-- Listed records --
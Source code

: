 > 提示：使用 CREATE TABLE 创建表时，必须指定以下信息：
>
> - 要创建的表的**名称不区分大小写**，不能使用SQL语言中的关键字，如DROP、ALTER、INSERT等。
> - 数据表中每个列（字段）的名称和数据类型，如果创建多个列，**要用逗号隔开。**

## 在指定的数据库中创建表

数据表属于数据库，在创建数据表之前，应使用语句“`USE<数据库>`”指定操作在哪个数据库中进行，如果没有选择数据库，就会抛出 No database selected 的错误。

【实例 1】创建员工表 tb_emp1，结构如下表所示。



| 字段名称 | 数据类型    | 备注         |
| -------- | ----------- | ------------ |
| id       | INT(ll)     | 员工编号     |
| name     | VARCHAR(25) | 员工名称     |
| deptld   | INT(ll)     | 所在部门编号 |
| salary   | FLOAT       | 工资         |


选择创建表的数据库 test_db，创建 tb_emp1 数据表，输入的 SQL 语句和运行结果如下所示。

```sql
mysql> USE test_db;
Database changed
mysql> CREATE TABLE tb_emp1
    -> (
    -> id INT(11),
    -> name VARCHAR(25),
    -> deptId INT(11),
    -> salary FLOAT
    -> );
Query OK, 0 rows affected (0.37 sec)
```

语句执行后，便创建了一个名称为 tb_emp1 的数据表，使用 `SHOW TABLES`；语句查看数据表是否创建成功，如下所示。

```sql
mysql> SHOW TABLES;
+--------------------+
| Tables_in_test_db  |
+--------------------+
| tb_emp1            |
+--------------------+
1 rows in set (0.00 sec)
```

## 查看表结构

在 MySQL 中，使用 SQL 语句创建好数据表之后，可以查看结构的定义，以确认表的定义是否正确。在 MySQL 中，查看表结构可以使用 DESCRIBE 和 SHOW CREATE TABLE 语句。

-- Work required --
Return each line of the preceding material in which "SHOW" can be found.

-- The completed task --
语句执行后，便创建了一个名称为 tb_emp1 的数据表，使用 `SHOW TABLES`；语句查看数据表是否创建成功，如下所示。
mysql> SHOW TABLES;
在 MySQL 中，使用 SQL 语句创建好数据表之后，可以查看结构的定义，以确认表的定义是否正确。在 MySQL 中，查看表结构可以使用 DESCRIBE 和 SHOW CREATE TABLE 语句。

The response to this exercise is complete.